▸ HOW TO COMPLETE THIS TASK:
It would help if you retyped the data exactly, leaving out the pictures.

╔══

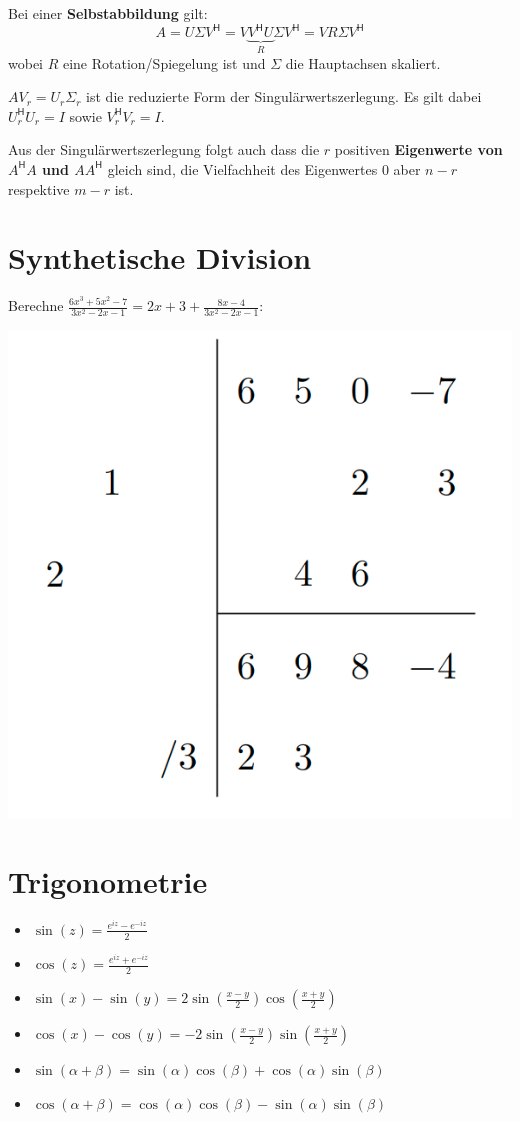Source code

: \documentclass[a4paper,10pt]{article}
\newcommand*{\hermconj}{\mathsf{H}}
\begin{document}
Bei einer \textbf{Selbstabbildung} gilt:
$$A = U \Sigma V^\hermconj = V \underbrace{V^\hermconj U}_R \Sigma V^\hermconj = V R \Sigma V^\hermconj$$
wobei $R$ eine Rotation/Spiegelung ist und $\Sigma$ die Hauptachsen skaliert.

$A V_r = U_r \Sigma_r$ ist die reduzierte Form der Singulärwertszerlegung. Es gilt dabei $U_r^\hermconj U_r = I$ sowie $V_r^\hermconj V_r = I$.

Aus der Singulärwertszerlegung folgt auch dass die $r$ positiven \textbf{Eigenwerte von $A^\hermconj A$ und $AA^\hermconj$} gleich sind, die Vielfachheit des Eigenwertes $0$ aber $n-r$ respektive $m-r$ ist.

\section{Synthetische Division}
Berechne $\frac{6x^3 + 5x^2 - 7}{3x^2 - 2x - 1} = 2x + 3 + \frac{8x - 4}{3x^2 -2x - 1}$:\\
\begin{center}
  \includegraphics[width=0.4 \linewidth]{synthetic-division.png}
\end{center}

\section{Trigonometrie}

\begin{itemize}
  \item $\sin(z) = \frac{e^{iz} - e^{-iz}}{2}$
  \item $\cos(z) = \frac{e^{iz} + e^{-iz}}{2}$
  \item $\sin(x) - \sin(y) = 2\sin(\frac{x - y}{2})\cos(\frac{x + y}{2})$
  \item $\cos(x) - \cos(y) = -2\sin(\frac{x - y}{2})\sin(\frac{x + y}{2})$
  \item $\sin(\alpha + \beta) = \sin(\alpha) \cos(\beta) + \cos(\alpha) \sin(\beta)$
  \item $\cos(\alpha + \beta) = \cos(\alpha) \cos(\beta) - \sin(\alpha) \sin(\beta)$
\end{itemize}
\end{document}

╚══

▸ TASK RESULT:
Source code

: \documentclass[a4paper,10pt]{article}
\newcommand*{\hermconj}{\mathsf{H}}
\begin{document}
Bei einer \textbf{Selbstabbildung} gilt:
$$A = U \Sigma V^\hermconj = V \underbrace{V^\hermconj U}_R \Sigma V^\hermconj = V R \Sigma V^\hermconj$$
wobei $R$ eine Rotation/Spiegelung ist und $\Sigma$ die Hauptachsen skaliert.

$A V_r = U_r \Sigma_r$ ist die reduzierte Form der Singulärwertszerlegung. Es gilt dabei $U_r^\hermconj U_r = I$ sowie $V_r^\hermconj V_r = I$.

Aus der Singulärwertszerlegung folgt auch dass die $r$ positiven \textbf{Eigenwerte von $A^\hermconj A$ und $AA^\hermconj$} gleich sind, die Vielfachheit des Eigenwertes $0$ aber $n-r$ respektive $m-r$ ist.

\section{Synthetische Division}
Berechne $\frac{6x^3 + 5x^2 - 7}{3x^2 - 2x - 1} = 2x + 3 + \frac{8x - 4}{3x^2 -2x - 1}$:\\
\begin{center}
  \includegraphics[width=0.4 \linewidth]{synthetic-division.png}
\end{center}

\section{Trigonometrie}

\begin{itemize}
  \item $\sin(z) = \frac{e^{iz} - e^{-iz}}{2}$
  \item $\cos(z) = \frac{e^{iz} + e^{-iz}}{2}$
  \item $\sin(x) - \sin(y) = 2\sin(\frac{x - y}{2})\cos(\frac{x + y}{2})$
  \item $\cos(x) - \cos(y) = -2\sin(\frac{x - y}{2})\sin(\frac{x + y}{2})$
  \item $\sin(\alpha + \beta) = \sin(\alpha) \cos(\beta) + \cos(\alpha) \sin(\beta)$
  \item $\cos(\alpha + \beta) = \cos(\alpha) \cos(\beta) - \sin(\alpha) \sin(\beta)$
\end{itemize}
\end{document}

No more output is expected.